Syndication of investment—piling capital with other investors to fund businesses or transactions—can be a potent tool. But dealing with the law is essential to ensuring trust, shunning liabilities, and lasting success. Here’s how smart syndicators remain compliant:
1. Define a Clear Legal Structure
A solid legal structure is the foundation of a compliant syndicate. The majority of syndicates employ:
SPVs (Special Purpose Vehicles): Ubiquitous in U.S. syndication for their versatility and limited liability.
LLCs with Operating Agreements: These set forth roles, governance, and division of profits—also clarifying how to resolve conflicts and outline fiduciary responsibilities.
Best Practice: Have these agreements written by legal professionals who understand your investment category—particularly with industries such as real estate or tech.
2. Obtain Investment Exemptions and Disclosures
To be compliant under securities law, offerings need either to be registered under the Securities Act or exempt. The typical templates include:
Regulation D (506b/506c): Most commonly utilized exemption. SyndicationAttorneys.com provides SOPs and templates compliant with these regulations.
Regulation A+: Allows companies to raise between $20M to $75M in general public or private sales without the requirement of full SEC registration (best for pooling).
Will always follow with required forms, including filing Form D with the SEC and verifying compliance with state and local regulations (for example, Blue Sky).
3. Promote Anti-Fraud Provisions and Full Disclosure
Securities regulation, particularly the Securities Act of 1933, has significant anti-fraud responsibilities. Syndicators must:
- Make timely, full, and complete disclosures on risks, projections, and management.
- Do not make false statements, as you could be subject to civil and maybe criminal penalties.
When syndicating real estate, PPMs (Private Placement Memorandums), subscription agreements, and operating agreements are the baseline legal documents enforcing compliance and transparency.
4. Perform Diligent Investor Due Diligence
Not all investors are legally qualified. Syndicators should:
- Confirm accredited investor or qualified client status (income or net worth requirements).
- Keep records on an ongoing basis that could prove investor qualification— not just at closing.
- Set up some sort of periodic investor due diligence review if the investor’s financial situation changes.
Due diligence is not an event—it’s an ongoing requirement that safeguards everyone.
5. Complying with State and International Regulations
Federal compliance is only one level of compliance.
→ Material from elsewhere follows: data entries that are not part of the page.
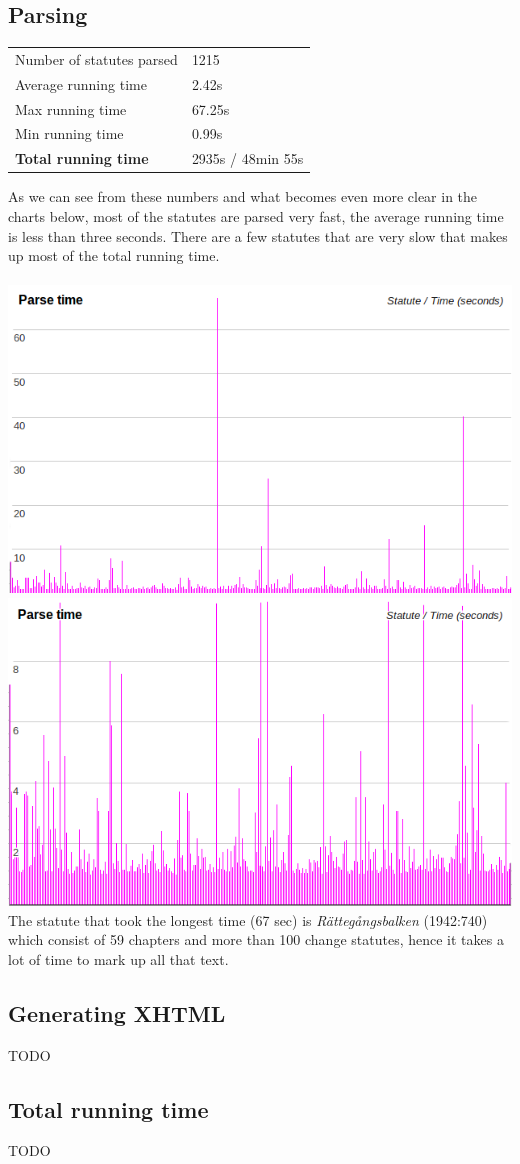 \subsection{Parsing}
\begin{tabular}{l l}
Number of statutes parsed & 1215\\
Average running time	& 2.42s\\
Max running time &  67.25s\\
Min running time & 0.99s\\
\textbf{Total running time} & 2935s / 48min 55s\\
\end{tabular}
\linebreak
\newline
As we can see from these numbers and what becomes even more clear in the charts below, most of the statutes are parsed very fast, the average running time is less than three seconds. There are a few statutes that are very slow that makes up most of the total running time.\\\\
\includegraphics[scale=0.6]{../imgs/time_parse1.png}
\includegraphics[scale=0.6]{../imgs/time_parse2.png}
The statute that took the longest time (67 sec) is \textit{Rättegångsbalken} (1942:740) which consist of 59 chapters and more than 100 change statutes, hence it takes a lot of time to mark up all that text.

\subsection{Generating XHTML}
TODO
\subsection{Total running time}
TODO
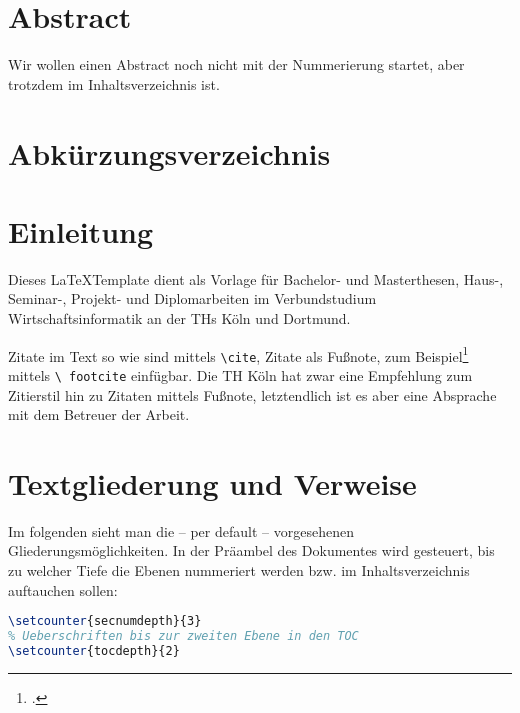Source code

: \documentclass[12pt,oneside,a4paper,bibtotoc,liststotoc]{scrreprt}
\begin{document}
\tableofcontents

\onehalfspacing %

\chapter*{Abstract}

Wir wollen einen Abstract noch nicht mit der Nummerierung startet, aber trotzdem im Inhaltsverzeichnis ist.

\listoffigures

\listoftables

\lstlistoflistings

\chapter*{Abkürzungsverzeichnis}
\begin{acronym}[Thesis]

\end{acronym}


\chapter{Einleitung}

Dieses \LaTeX Template dient als Vorlage für Bachelor- und
Masterthesen, Haus-, Seminar-, Projekt- und Diplomarbeiten im
Verbundstudium Wirtschaftsinformatik an der \acp{TH} Köln und
Dortmund.

Zitate im Text so wie \cite[vgl.][S.~1]{Lamport} sind mittels
\texttt{\textbackslash cite}, Zitate als Fußnote, zum
Beispiel\footcite[vgl.][S.~1]{Lamport} mittels \texttt{\textbackslash
  footcite} einfügbar. Die \ac{TH} Köln hat zwar eine Empfehlung zum
Zitierstil hin zu Zitaten mittels Fußnote, letztendlich ist es aber
eine Absprache mit dem Betreuer der Arbeit.

\chapter{Textgliederung und Verweise}

Im folgenden sieht man die -- per default -- vorgesehenen
Gliederungsmöglichkeiten. In der Präambel des Dokumentes wird
gesteuert, bis zu welcher Tiefe die Ebenen nummeriert werden bzw. im
Inhaltsverzeichnis auftauchen sollen:

\begin{lstlisting}[language=TeX,caption=Steuerung der
  Nummerierungstiefe und Inhaltsverzeichnistiefe in der
  Prämbel,label=praeambel_tiefe]
% Ueberschriften bis zur dritten Ebene durchnummerieren
\setcounter{secnumdepth}{3}
% Ueberschriften bis zur zweiten Ebene in den TOC
\setcounter{tocdepth}{2}
\end{lstlisting}
\end{document}
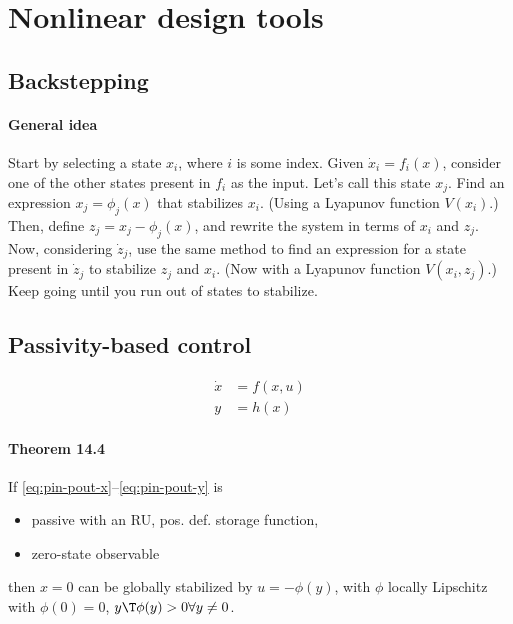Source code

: \section{Nonlinear design tools}

\subsection{Backstepping}
\paragraph{General idea}
Start by selecting a state $x_i$, where $i$ is some index. Given $\dot{x}_i = f_i(x)$, consider one of the other states present in $f_i$ as the input. Let's call this state $x_j$. Find an expression $x_j = \phi_j(x)$ that stabilizes $x_i$. (Using a Lyapunov function $V(x_i)$.) Then, define $z_j = x_j - \phi_j(x)$, and rewrite the system in terms of $x_i$ and $z_j$. Now, considering $\dot{z}_j$, use the same method to find an expression for a state present in $\dot{z}_j$ to stabilize $z_j$ and $x_i$. (Now with a Lyapunov function $V(x_i, z_j)$.) Keep going until you run out of states to stabilize.

\subsection{Passivity-based control}
\begin{align}
	\dot{x} &= f(x,u) \label{eq:pin-pout-x} \\
	y       &= h(x)   \label{eq:pin-pout-y}
\end{align}

\paragraph{Theorem 14.4}
If \eqref{eq:pin-pout-x}--\eqref{eq:pin-pout-y} is
\begin{itemize}
	\item passive with an RU, pos. def. storage function,
	\item zero-state observable
\end{itemize}
then $x = 0$ can be globally stabilized by $u = -\phi(y)$, with $\phi$ locally Lipschitz with $\phi(0) = 0$, $y\T \phi(y) > 0 \forall y \neq 0$.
Syndicators must comply with:
State-Specific Blue Sky Laws: Each U.S. state has its registration requirements for securities, some of which are supplemental to federal requirements.
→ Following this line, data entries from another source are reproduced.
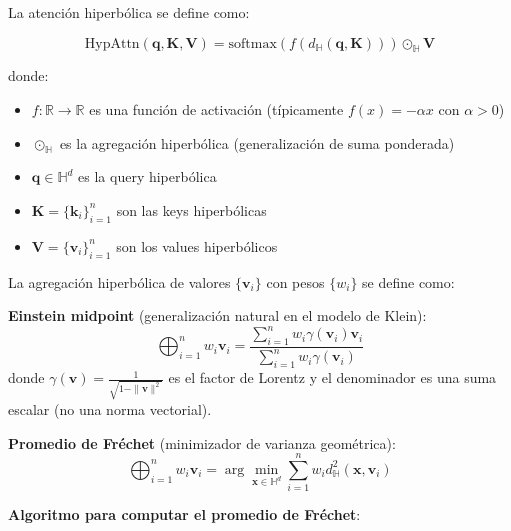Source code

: \begin{definition}\label{def:atencion_hiperbolica}
La atención hiperbólica se define como:

\begin{equation}
    \text{HypAttn}(\mathbf{q}, \mathbf{K}, \mathbf{V}) = \text{softmax}(f(d_{\mathbb{H}}(\mathbf{q}, \mathbf{K}))) \odot_{\mathbb{H}} \mathbf{V}
    \label{eq:hyperbolic_attention}
\end{equation}

donde:
\begin{itemize}
    \item $f: \mathbb{R} \to \mathbb{R}$ es una función de activación (típicamente $f(x) = -\alpha x$ con $\alpha > 0$)
    \item $\odot_{\mathbb{H}}$ es la agregación hiperbólica (generalización de suma ponderada)
    \item $\mathbf{q} \in \mathbb{H}^d$ es la query hiperbólica
    \item $\mathbf{K} = \{\mathbf{k}_i\}_{i=1}^n$ son las keys hiperbólicas
    \item $\mathbf{V} = \{\mathbf{v}_i\}_{i=1}^n$ son los values hiperbólicos
\end{itemize}
\end{definition}

\begin{definition}\label{def:agregacion_hiperbolica}
La agregación hiperbólica de valores $\{\mathbf{v}_i\}$ con pesos $\{w_i\}$ se define como:

\textbf{Einstein midpoint} (generalización natural en el modelo de Klein):
\begin{equation}
\bigoplus_{i=1}^n w_i \mathbf{v}_i = \frac{\sum_{i=1}^n w_i \gamma(\mathbf{v}_i) \mathbf{v}_i}{\sum_{i=1}^n w_i \gamma(\mathbf{v}_i)}
\end{equation}
donde $\gamma(\mathbf{v}) = \frac{1}{\sqrt{1-\|\mathbf{v}\|^2}}$ es el factor de Lorentz y el denominador es una suma escalar (no una norma vectorial).

\textbf{Promedio de Fréchet} (minimizador de varianza geométrica):
\begin{equation}
\bigoplus_{i=1}^n w_i \mathbf{v}_i = \arg\min_{\mathbf{x} \in \mathbb{H}^d} \sum_{i=1}^n w_i d_{\mathbb{H}}^2(\mathbf{x}, \mathbf{v}_i)
\end{equation}
\end{definition}

\textbf{Algoritmo para computar el promedio de Fréchet}:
International Regimes (i.e., AIFMD in the EU): For cross-border syndications, there may be additional registration, regulatory notification, and reporting.
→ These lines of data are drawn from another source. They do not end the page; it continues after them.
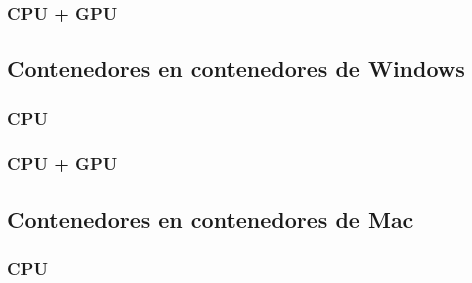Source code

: \subsubsection{CPU + GPU}

\subsection{Contenedores en contenedores de Windows}
\subsubsection{CPU}

\subsubsection{CPU + GPU}

\subsection{Contenedores en contenedores de Mac}
\subsubsection{CPU}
Failure to comply with these regulations may result in voided offerings, fines, or reputational damage.
6. Implement Internal Compliance and Documentation
To mitigate the threats of audit exposure and workflow inefficiency. Below are a few things your staff should do consistently:
- Separate the legal paperwork from investor communications to identify opportunities to identify any compliance weaknesses.
- Have full documentation of everything, including communication, filings, financial statements, regulatory notifications, etc.
This approach not only creates a process for continuity and remediation, but it also creates transparency and builds confidence with investors.
7. Learn from Other Regulated, Market & Enforcement Actions
In the UK, Odin, the platform for pooling investments, went out of compliance through failure to apply for, or use, the regulatory approvals required by the FCA. This example shows how even syndication platforms that rely on technology must still use available regulatory approvals before a ‘platform’ can operate.
In the world of real estate, licensed professionals, using private securities exemptions, completely miss the fact that not completing the required accreditation checks, or Blue Sky exams, etc, can cause deals to stall, and leave them wide open to damages for legal liability.
These are the consequences of syndication compliance.
Conclusion
Compliance with the law isn’t a checklist—it’s an ongoing process. Navigating successfully the legal intricacies of investment syndication involves:
- Creating the proper entity and paperwork
- Utilizing proper regulatory exemptions (e.g., Reg D or Reg A+)
- Performing firm due diligence
- Complying with federal, state, and international regulatory requirements
- Upholding stringent internal governance and record-keeping
By focusing on these pillars, syndicators are able to construct viable, reliable investment vehicles that protect investor capital and organizational integrity.